## MATERIAL PROVIDED

*****

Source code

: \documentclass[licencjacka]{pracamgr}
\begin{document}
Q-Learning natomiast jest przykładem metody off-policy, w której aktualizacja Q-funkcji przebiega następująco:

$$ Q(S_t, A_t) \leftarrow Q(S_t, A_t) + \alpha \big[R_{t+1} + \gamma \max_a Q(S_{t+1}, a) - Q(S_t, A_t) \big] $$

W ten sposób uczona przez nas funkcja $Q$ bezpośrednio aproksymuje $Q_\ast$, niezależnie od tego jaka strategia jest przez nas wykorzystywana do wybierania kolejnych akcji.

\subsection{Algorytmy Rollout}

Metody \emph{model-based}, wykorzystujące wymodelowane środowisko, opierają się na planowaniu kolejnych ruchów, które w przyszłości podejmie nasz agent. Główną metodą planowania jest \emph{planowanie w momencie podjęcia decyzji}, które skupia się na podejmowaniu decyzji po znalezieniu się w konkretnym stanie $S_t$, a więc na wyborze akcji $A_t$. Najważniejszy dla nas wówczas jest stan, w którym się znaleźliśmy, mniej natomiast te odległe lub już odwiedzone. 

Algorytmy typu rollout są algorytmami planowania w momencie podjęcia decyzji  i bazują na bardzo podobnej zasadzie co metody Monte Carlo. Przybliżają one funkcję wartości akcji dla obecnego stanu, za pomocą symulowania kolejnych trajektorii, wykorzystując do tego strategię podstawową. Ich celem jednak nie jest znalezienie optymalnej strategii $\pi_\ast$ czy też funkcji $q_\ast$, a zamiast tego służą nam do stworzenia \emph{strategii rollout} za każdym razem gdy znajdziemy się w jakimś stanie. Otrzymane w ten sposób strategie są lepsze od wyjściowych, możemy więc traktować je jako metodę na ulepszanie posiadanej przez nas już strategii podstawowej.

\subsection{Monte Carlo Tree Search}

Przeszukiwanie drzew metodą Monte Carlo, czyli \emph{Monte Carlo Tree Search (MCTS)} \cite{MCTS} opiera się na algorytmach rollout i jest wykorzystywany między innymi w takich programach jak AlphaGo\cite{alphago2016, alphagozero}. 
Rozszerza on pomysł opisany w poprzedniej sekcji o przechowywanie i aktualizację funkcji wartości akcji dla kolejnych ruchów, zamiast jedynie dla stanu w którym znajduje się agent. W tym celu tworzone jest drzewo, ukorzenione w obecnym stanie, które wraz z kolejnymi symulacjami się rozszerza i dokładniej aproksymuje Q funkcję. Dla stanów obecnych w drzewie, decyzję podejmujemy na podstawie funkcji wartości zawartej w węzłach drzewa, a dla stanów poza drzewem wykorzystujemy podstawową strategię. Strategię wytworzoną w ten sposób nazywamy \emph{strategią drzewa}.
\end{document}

*****

Word for word, restate the entries from the first line to the line that has "lub już odwiedzone.", both included, and nothing else.

Source code

: \documentclass[licencjacka]{pracamgr}
\begin{document}
Q-Learning natomiast jest przykładem metody off-policy, w której aktualizacja Q-funkcji przebiega następująco:

$$ Q(S_t, A_t) \leftarrow Q(S_t, A_t) + \alpha \big[R_{t+1} + \gamma \max_a Q(S_{t+1}, a) - Q(S_t, A_t) \big] $$

W ten sposób uczona przez nas funkcja $Q$ bezpośrednio aproksymuje $Q_\ast$, niezależnie od tego jaka strategia jest przez nas wykorzystywana do wybierania kolejnych akcji.

\subsection{Algorytmy Rollout}

Metody \emph{model-based}, wykorzystujące wymodelowane środowisko, opierają się na planowaniu kolejnych ruchów, które w przyszłości podejmie nasz agent. Główną metodą planowania jest \emph{planowanie w momencie podjęcia decyzji}, które skupia się na podejmowaniu decyzji po znalezieniu się w konkretnym stanie $S_t$, a więc na wyborze akcji $A_t$. Najważniejszy dla nas wówczas jest stan, w którym się znaleźliśmy, mniej natomiast te odległe lub już odwiedzone. 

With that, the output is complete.